Telephone interviews are an effective and economical way to monitor health behaviours in the population. Data used in the planning and monitoring of health services and disease prevalence in populations should be as accurate as possible and assessing the reliability of questions is one way that accuracy or precision of the questions can be assessed and bias minimised. The aim of reliability testing is to make sure the responses to questions provide similar results and this is especially important if the questions are used in an on-going monitoring or surveillance system.

Papers have addressed the reliability of questions in telephone health survey questionnaires conducted by the Behavioral Risk Factor Surveillance System (BRFSS) in the United States [16]. The reliability tests of the BRFSS questionnaires have addressed a range of demographic variables and health risk factors, as well as specific issues such as ethnic monitories and women's health [6]. Demographic variables were found to have the highest reproducibility along with self-reported health, with health risk factors and ‘poor’ health days slightly less reliable although still at an acceptable level [15]. Knowledge or attitudinal variables were found to have lower reliability [2].

There remains a paucity of published reliability studies of Australian telephone health survey questionnaires to date. We previously published a reliability study of a telephone survey of South Australians (SA) in 1997 [7], and reported comparable findings to the BRFSS. Demographic questions showed the highest reproducibility, questions regarding health risk factors, such as smoking and alcohol consumption, showed substantial to almost perfect agreement, while chronic conditions variables were substantially reproducible where prevalence estimates were not close to zero. In addition, Brown et al [8] assessed reliability and validity of the Active Australia physical activity questionnaire and other physical activity measures and reported moderate to high levels of agreement. Nutrition questions administrated by self-completion have also been tested with the General Nutrition Knowledge Questionnaire having high test-re-test reliability [9]. Other relevant Australian studies have focused on children [1013], older people [14, 15], and on specific patient types (eg cataract) [16].

The South Australian Monitoring and Surveillance System (SAMSS) [17], is a chronic disease and risk factor surveillance system operated by the South Australian Department of Health. The aim of this study is to compare the reliability of questions asked in the SAMSS by conducting a test/retest analysis of a range of questions covering demographic variables, health risk factors and chronic conditions variables among people aged 16 years and over.


Study design

SAMSS is designed to systematically monitor the trends of diseases, health related problems, risk factors and other health services issues for all ages over time for the SA health system. This is a telephone monitoring system using the Computer Assisted Telephone Interview (CATI) method to detect emerging trends, to assist in the planning and evaluation of health policies and programs, and to assess progress in primary prevention activities. Data collected includes demographics, health risk and protective factors and chronic conditions.

Interviews are conducted on a minimum of 600 randomly selected people (of all ages) each month. All households in SA with a telephone connected and the telephone number listed in the Electronic White Pages (EWP) are eligible for selection in the sample. A letter introducing the survey is sent to the selected household and the person with the last birthday is chosen for interview. There are no replacements for non-respondents. Up to ten call backs are made to the household to interview the selected persons. Interviews are conducted by trained health interviewers.

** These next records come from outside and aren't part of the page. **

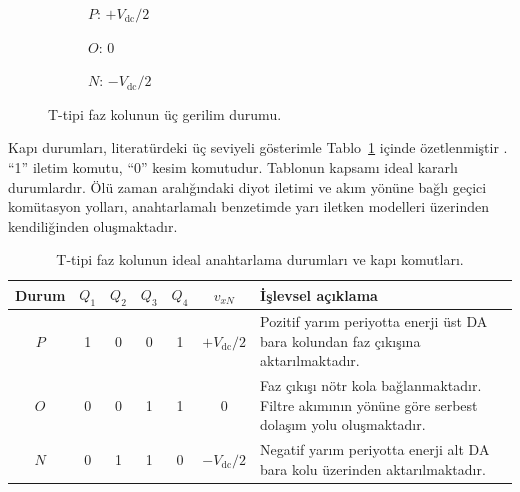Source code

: \begin{figure}[H]
  \centering
  \begin{subfigure}[t]{0.32\textwidth}
    \centering
    \caption{$P$: $+V_{\mathrm{dc}}/2$}
  \end{subfigure}\hfill
  \begin{subfigure}[t]{0.32\textwidth}
    \centering
    \caption{$O$: $0$}
  \end{subfigure}\hfill
  \begin{subfigure}[t]{0.32\textwidth}
    \centering
    \caption{$N$: $-V_{\mathrm{dc}}/2$}
  \end{subfigure}

  \vspace{3mm}
  \caption{T-tipi faz kolunun üç gerilim durumu.}
  \label{fig:t-tipi-uc-seviye}
\end{figure}

Kapı durumları, literatürdeki üç seviyeli gösterimle Tablo~\ref{tab:t-tipi-durumlar} içinde özetlenmiştir \citep{Holmes2003,Wang2020}. ``1'' iletim komutu, ``0'' kesim komutudur. Tablonun kapsamı ideal kararlı durumlardır. Ölü zaman aralığındaki diyot iletimi ve akım yönüne bağlı geçici komütasyon yolları, anahtarlamalı benzetimde yarı iletken modelleri üzerinden kendiliğinden oluşmaktadır.

\begin{table}[H]
  \centering
  \caption{T-tipi faz kolunun ideal anahtarlama durumları ve kapı komutları.}
  \label{tab:t-tipi-durumlar}
  \small
  \begin{tabularx}{\textwidth}{c c c c c c X}
    \toprule
    Durum & $Q_1$ & $Q_2$ & $Q_3$ & $Q_4$ & $v_{xN}$ & İşlevsel açıklama \\
    \midrule
    $P$ & 1 & 0 & 0 & 1 & $+V_{\mathrm{dc}}/2$ & Pozitif yarım periyotta enerji üst DA bara kolundan faz çıkışına aktarılmaktadır. \\
    $O$ & 0 & 0 & 1 & 1 & $0$ & Faz çıkışı nötr kola bağlanmaktadır. Filtre akımının yönüne göre serbest dolaşım yolu oluşmaktadır. \\
    $N$ & 0 & 1 & 1 & 0 & $-V_{\mathrm{dc}}/2$ & Negatif yarım periyotta enerji alt DA bara kolu üzerinden aktarılmaktadır. \\
    \bottomrule
  \end{tabularx}
\end{table}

Data are weighted by area (metropolitan/rural), age, gender and probability of selection in the household to the most recent SA population data so that the results are representative of the SA population. For participants aged less than 16 years, data are collected from an adult in the household, who has been nominated by a household member as the most appropriate person to answer questions on the child’s behalf.

Test/retest study design

For this test/retest study, respondents were eligible to participate if they answered yes to being asked if they could be re-contacted to obtain further information regarding a health issue or in the event of a serious public health problem (n = 567) and aged 16 years and over (n = 551). The retest was conducted on a random sample of the eligible participants from 2009 November’s SAMSS survey (n = 495). Based on the literature [3, 7, 18] and costs, at least a third of the eligible sample would be approached for re-interview to obtain a sample size of at least 150 interviews. Call-back interviews started 14 days after the first interview with a mean 16.8 days, range 13 to 35 days. The same intensity that was used to contact participants for the first interview was used to contact the second time.

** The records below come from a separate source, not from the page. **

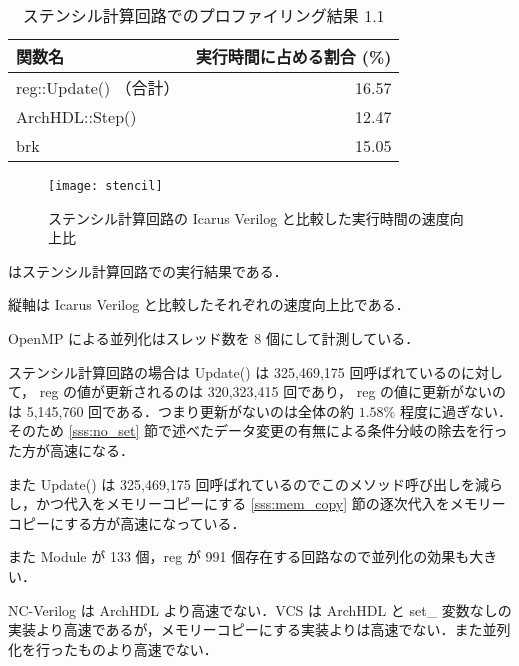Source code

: \begin{table}[t]
 \caption{ステンシル計算回路でのプロファイリング結果 1.1}
 \label{table:stencil_prof1.1}
 \begin{center}
  \begin{tabular}{lr} \toprule
  関数名 & 実行時間に占める割合 (\%) \\ \midrule
  reg::Update() （合計） & 16.57 \\
  ArchHDL::Step() & 12.47 \\
  brk & 15.05 \\ \bottomrule
  \end{tabular}
 \end{center}
\end{table}

\fi

\begin{figure}[t]
 \centering
 \texttt{[image: stencil]}
 \caption{ステンシル計算回路の Icarus Verilog と比較した実行時間の速度向上比}
 \label{fig:stencil}
\end{figure}

 はステンシル計算回路での実行結果である．

縦軸は Icarus Verilog と比較したそれぞれの速度向上比である．

OpenMP による並列化はスレッド数を 8 個にして計測している．

ステンシル計算回路の場合は Update() は 325,469,175
回呼ばれているのに対して， reg の値が更新されるのは 320,323,415
回であり， reg の値に更新がないのは 5,145,760
回である．つまり更新がないのは全体の約 $1.58\%$ 程度に過ぎない．そのため
\ref{sss:no_set}
節で述べたデータ変更の有無による条件分岐の除去を行った方が高速になる．

また Update() は 325,469,175
回呼ばれているのでこのメソッド呼び出しを減らし，かつ代入をメモリーコピーにする
\ref{sss:mem_copy}
節の逐次代入をメモリーコピーにする方が高速になっている．

また Module が 133 個，reg が 991
個存在する回路なので並列化の効果も大きい．

NC-Verilog は ArchHDL より高速でない．VCS は ArchHDL と set\_
変数なしの実装より高速であるが，メモリーコピーにする実装よりは高速でない．また並列化を行ったものより高速でない．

For the test/retest study, a selection of questions was asked of respondents (Table 1). Demographic variables included age, sex, country of birth [19], number of people living in the household aged 16 years and over, and aged 15 years or less. Health-related variables included current health status (SF1), risk and protective behaviours (body mass index [20] derived from height and weight, smoking status, alcohol consumption [21], nutrition intake, walking), and self-reported conditions (ever had high blood pressure or cholesterol, cardiovascular disease, asthma, osteoporosis, arthritis or diabetes).

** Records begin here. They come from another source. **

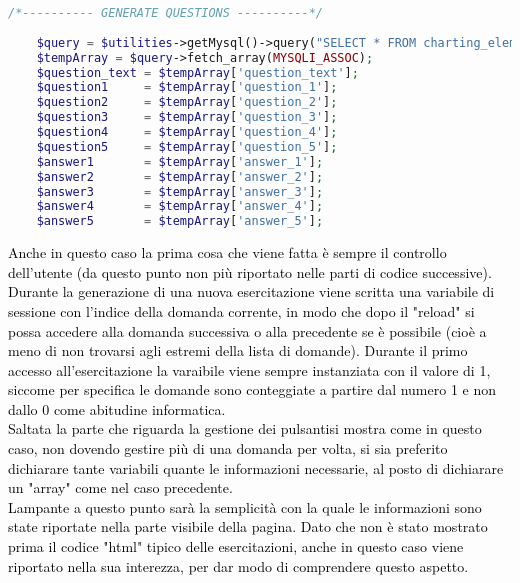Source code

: \begin{lstlisting}[language=php]
	/*---------- GENERATE QUESTIONS ----------*/
	
	$query = $utilities->getMysql()->query("SELECT * FROM charting_elements WHERE (id = '{$_SESSION['numbers']}')");
	$tempArray = $query->fetch_array(MYSQLI_ASSOC);
	$question_text = $tempArray['question_text'];
	$question1     = $tempArray['question_1'];
	$question2     = $tempArray['question_2'];
	$question3     = $tempArray['question_3'];
	$question4     = $tempArray['question_4'];
	$question5     = $tempArray['question_5'];
	$answer1       = $tempArray['answer_1'];
	$answer2       = $tempArray['answer_2'];
	$answer3       = $tempArray['answer_3'];
	$answer4       = $tempArray['answer_4'];
	$answer5       = $tempArray['answer_5'];
\end{lstlisting}

\raggedright
\textcolor{black}{Anche in questo caso la prima cosa che viene fatta è sempre il controllo dell'utente (da questo punto non più riportato nelle parti di codice successive).  Durante la generazione di una nuova esercitazione viene scritta una variabile di sessione con l'indice della domanda corrente, in modo che dopo il "reload" si possa accedere alla domanda successiva o alla precedente se è possibile (cioè a meno di non trovarsi agli estremi della lista di domande). Durante il primo accesso all'esercitazione la varaibile viene sempre instanziata con il valore di 1, siccome per specifica le domande sono conteggiate a partire dal numero 1 e non dallo 0 come abitudine informatica.\\
Saltata la parte che riguarda la gestione dei pulsantisi mostra come in questo caso, non dovendo gestire più di una domanda per volta,  si sia preferito dichiarare tante variabili quante le informazioni necessarie, al posto di dichiarare un "array" come nel caso precedente.\\
Lampante a questo punto sarà la semplicità con la quale le informazioni sono state riportate nella parte visibile della pagina. Dato che non è stato mostrato prima il codice "html" tipico delle esercitazioni, anche in questo caso viene riportato nella sua interezza, per dar modo di comprendere questo aspetto.}\\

Table 1 Socio-demographic, risk factor and self-reported chronic conditions questions

The initial interviews took an average of 19 minutes (range 3 to 42 minutes) and each test/retest interviews took an average of 5 minutes (range 3 to 11 minutes).

Data analyses

Response rates were calculated for both surveys. Those who participated in the test/retest study were compared to the initial sample of SAMSS participants aged 16 years and over. For each categorical variable, the observed agreement (percentage of respondents who agree with themselves) and expected agreement (percentage of respondent who agree with themselves which would be expected by chance) was calculated. Cohen's kappa statistic (κ) [22, 23] was used to calculate reliability for categorical variables; weighted kappa (κw) [24] was used for ordinal variables (eg. alcohol risk) with user-defined weighting system, and Intraclass Correlation Coefficients (ICC) was used for continuous variables (eg. age, BMI). 95% confidence intervals (CI) were calculated for each measure of agreement. Kappa is a measure of agreement beyond that is expected by chance, calculated by (observed agreement-chance agreement)/(1-chance agreement). Kappa statistics is affected by prevalence (very low or very high) and skewed data which can produce low values of kappa. It should be noted that the interpretation of agreement results on continuous variables using ICC should be performed with caution. ICC is a function of the range of the continuous variable being assessed. Larger range increases the ICC, independent of the actual differences between the measures being compared. Reliability values of less than 0.20 were considered ‘poor’ agreement, between 0.21-.40 as ‘fair’, between 0.41 and 0.60 as ‘moderate’, between 0.61 and 0.80 as ‘good’ agreement and between 0.81 and 1.00 as ‘excellent’ agreement [25]. Data from the CATI system were analysed in SPSS version 17.0 [26] and Stata (Version 9.0) [27].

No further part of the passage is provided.